By Sudeshna Sarkar, IANS,
Kathmandu : In an unprecedented move, Nepal’s new head of state, President Ram Baran Yadav, has declined the invitation from northern neighbour China to attend the Olympic Games at Beijing this week.
“The president is busy consulting the political parties about the formation of the new government and feels he should stay in the country to swear in the new government, which could be formed any time,” officials from the president’s Office and the foreign ministry told IANS.
Last week, Yadav had asked the Maoists, who became the largest party after the April election, to form the government within seven days.

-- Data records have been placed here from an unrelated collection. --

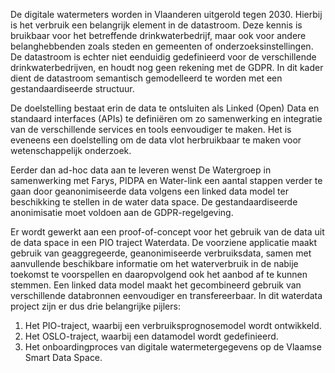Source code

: De digitale watermeters worden in Vlaanderen uitgerold tegen 2030. Hierbij is het verbruik een
belangrijk element in de datastroom. Deze kennis is bruikbaar voor het betreffende drinkwaterbedrijf,
maar ook voor andere belanghebbenden zoals steden en gemeenten of onderzoeksinstellingen. De
datastroom is echter niet eenduidig gedefinieerd voor de verschillende drinkwaterbedrijven, en houdt
nog geen rekening met de GDPR. In dit kader dient de datastroom semantisch gemodelleerd te worden
met een gestandaardiseerde structuur.

De doelstelling bestaat erin de data te ontsluiten als Linked (Open) Data en standaard interfaces (APIs)
te definiëren om zo samenwerking en integratie van de verschillende services en tools eenvoudiger te
maken. Het is eveneens een doelstelling om de data vlot herbruikbaar te maken voor wetenschappelijk
onderzoek.

Eerder dan ad-hoc data aan te leveren wenst De Watergroep in samenwerking met Farys, PIDPA en
Water-link een aantal stappen verder te gaan door geanonimiseerde data volgens een linked data
model ter beschikking te stellen in de water data space. De gestandaardiseerde anonimisatie moet
voldoen aan de GDPR-regelgeving.

Er wordt gewerkt aan een proof-of-concept voor het gebruik van de data uit de data space in een PIO
traject Waterdata. De voorziene applicatie maakt gebruik van geaggregeerde, geanonimiseerde
verbruiksdata, samen met aanvullende beschikbare informatie om het waterverbruik in de nabije
toekomst te voorspellen en daaropvolgend ook het aanbod af te kunnen stemmen. Een linked data
model maakt het gecombineerd gebruik van verschillende databronnen eenvoudiger en
transfereerbaar. In dit waterdata project zijn er dus drie belangrijke pijlers:

1. Het PIO-traject, waarbij een verbruiksprognosemodel wordt ontwikkeld.
2. Het OSLO-traject, waarbij een datamodel wordt gedefinieerd.
3. Het onboardingproces van digitale watermetergegevens op de Vlaamse Smart Data Space.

The deadline ends Tuesday.
If the former rebels’ effort to cobble a consensus government fails, they have said they intend to muster majority in the house or even failing that, try to push a minority government of their own.
However, should that too fail, the president might ask the anti-Maoist coalition of three other major parties to have a go at forming the new government.
This is the first time a Nepali dignitary has declined an invitation abroad on the ground that he is required at home.
In the past, the top political leaders have been known to abandon their stations at home even in the midst of dire crises to attend inconsequential junkets abroad.
The latest such controversy erupted in Nepal last week when caretaker Prime Minister Girija Prasad Koirala went to the 15th SAARC Summit in Colombo though his resignation had been accepted and the major parties were calling for the president to represent Nepal at the summit.
A section of Nepal’s media had been making much ado over the Olympic invitation, taking it for granted that Yadav would go.
It had been projected as China’s diplomatic triumph over India, which had been Koirala’s first destination abroad after he became prime minister three years ago.
Even Maoist chief Prachanda’s desire to visit Mao Zedong’s birthplace has been obstructed by the political impasse in Nepal and his party’s failure to form the new government.